Actually, it ain't true, but what they did was save themselves the hassle of dealing with a US insurance company for peanuts. The actual cost of your treatment would have been minuscule, according to the fee schedules (which are generally applied to both covered services for provincial residents and cash services for foreigners) -- the medical exams/consults would have run a hundred or two at most, the dressings are free of charge, and I'm not sure what an X-ray goes for, but it's not something you'd need to take out a loan for.

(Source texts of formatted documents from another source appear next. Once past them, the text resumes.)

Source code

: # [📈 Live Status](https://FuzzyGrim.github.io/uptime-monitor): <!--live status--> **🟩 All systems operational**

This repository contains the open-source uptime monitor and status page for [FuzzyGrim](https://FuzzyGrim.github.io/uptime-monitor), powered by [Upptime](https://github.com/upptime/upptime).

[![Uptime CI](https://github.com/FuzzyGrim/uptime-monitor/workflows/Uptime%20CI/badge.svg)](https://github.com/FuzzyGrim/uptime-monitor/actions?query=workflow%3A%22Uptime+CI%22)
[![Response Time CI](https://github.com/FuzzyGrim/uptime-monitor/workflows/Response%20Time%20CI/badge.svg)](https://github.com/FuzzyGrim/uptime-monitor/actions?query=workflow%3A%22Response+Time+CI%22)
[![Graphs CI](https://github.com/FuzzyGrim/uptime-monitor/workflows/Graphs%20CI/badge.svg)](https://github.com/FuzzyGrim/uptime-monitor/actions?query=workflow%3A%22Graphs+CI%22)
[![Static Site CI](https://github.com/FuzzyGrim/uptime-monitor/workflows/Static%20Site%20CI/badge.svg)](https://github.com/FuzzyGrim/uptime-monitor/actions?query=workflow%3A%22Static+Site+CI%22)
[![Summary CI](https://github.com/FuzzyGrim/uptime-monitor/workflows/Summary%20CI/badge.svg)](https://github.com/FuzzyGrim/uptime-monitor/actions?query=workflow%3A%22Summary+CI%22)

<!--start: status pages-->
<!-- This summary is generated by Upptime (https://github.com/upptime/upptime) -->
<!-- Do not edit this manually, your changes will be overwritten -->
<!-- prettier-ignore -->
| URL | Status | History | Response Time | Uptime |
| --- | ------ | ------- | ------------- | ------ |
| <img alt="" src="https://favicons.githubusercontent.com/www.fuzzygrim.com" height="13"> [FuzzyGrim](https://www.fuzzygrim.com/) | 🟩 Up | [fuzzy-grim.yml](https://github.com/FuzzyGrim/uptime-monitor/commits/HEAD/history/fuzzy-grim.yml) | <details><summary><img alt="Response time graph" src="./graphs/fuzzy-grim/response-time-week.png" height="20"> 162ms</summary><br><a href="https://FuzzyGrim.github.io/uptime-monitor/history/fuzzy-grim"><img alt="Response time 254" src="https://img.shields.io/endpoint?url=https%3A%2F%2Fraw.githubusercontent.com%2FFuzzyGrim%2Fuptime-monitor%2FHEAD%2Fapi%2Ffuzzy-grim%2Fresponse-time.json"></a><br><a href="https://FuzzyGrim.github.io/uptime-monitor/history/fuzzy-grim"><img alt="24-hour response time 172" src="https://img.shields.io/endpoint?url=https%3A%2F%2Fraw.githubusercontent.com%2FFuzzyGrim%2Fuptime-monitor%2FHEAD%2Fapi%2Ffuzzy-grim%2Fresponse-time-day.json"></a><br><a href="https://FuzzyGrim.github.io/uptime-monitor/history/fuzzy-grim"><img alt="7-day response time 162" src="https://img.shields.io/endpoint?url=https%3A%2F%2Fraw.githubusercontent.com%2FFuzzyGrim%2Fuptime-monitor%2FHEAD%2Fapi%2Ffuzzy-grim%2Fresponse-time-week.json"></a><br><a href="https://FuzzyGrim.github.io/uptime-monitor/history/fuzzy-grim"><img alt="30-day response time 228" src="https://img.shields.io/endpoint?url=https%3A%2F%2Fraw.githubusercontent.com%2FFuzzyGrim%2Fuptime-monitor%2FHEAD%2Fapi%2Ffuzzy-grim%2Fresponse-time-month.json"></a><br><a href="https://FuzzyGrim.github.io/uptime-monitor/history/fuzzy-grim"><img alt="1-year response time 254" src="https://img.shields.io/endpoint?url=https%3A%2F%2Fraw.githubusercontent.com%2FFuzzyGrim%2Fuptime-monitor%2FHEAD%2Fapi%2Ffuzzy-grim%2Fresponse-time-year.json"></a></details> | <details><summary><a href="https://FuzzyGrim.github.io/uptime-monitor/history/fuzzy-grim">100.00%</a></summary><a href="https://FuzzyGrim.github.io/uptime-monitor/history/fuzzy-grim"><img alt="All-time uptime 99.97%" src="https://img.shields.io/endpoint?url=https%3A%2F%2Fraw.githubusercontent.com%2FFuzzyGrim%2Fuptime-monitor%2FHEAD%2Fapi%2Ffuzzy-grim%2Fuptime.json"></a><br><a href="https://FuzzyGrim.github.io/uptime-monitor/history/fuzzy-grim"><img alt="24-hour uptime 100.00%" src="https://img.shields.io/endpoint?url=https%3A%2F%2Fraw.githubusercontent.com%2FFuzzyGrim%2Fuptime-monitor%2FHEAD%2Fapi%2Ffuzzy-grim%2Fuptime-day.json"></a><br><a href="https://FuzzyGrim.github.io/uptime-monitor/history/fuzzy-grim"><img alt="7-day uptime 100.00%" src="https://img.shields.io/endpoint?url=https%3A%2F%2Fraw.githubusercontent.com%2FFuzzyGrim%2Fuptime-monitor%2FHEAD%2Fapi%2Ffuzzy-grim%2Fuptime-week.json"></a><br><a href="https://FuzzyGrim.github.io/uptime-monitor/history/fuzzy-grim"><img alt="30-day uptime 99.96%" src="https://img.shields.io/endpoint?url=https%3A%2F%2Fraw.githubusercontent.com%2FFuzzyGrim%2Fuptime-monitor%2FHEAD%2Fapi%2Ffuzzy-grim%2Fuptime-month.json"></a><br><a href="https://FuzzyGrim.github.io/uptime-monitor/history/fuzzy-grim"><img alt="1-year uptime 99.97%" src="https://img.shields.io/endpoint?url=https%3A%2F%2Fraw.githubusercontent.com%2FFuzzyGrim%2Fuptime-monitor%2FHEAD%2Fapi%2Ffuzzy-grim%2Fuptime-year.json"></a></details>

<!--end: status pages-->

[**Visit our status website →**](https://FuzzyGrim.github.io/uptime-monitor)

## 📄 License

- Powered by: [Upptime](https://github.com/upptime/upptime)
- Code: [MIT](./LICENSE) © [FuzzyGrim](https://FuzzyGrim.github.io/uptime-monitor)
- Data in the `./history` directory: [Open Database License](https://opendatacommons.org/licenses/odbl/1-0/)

I've had the same experience in both Havana and London (UK). In Havana I got just about the same as you -- exam of my bloody leg, X-ray, dressing, tetanus shot and prescription for penecillin (Soviet; you don't fall down in a gutter in Havana in the summer and not get an infection). No charge. In London, my mother (after waiting 5 hours in an NHS hospital, the bottom of the Thatcherite two-tier system then in effect in the UK where the rich buy private insurance and the poor take what's left over) was examined by a harried resident for a head injury from falling on the paving stones, and waved off when we tried to present our travel insurance -- again, too much hassle for too little reward, for such a small matter.

Beware; if you end up having to check into hospital here some day, you'll be wanting that travel insurance! It would cost nothing near a stay in a US hospital, but it won't be free. ;)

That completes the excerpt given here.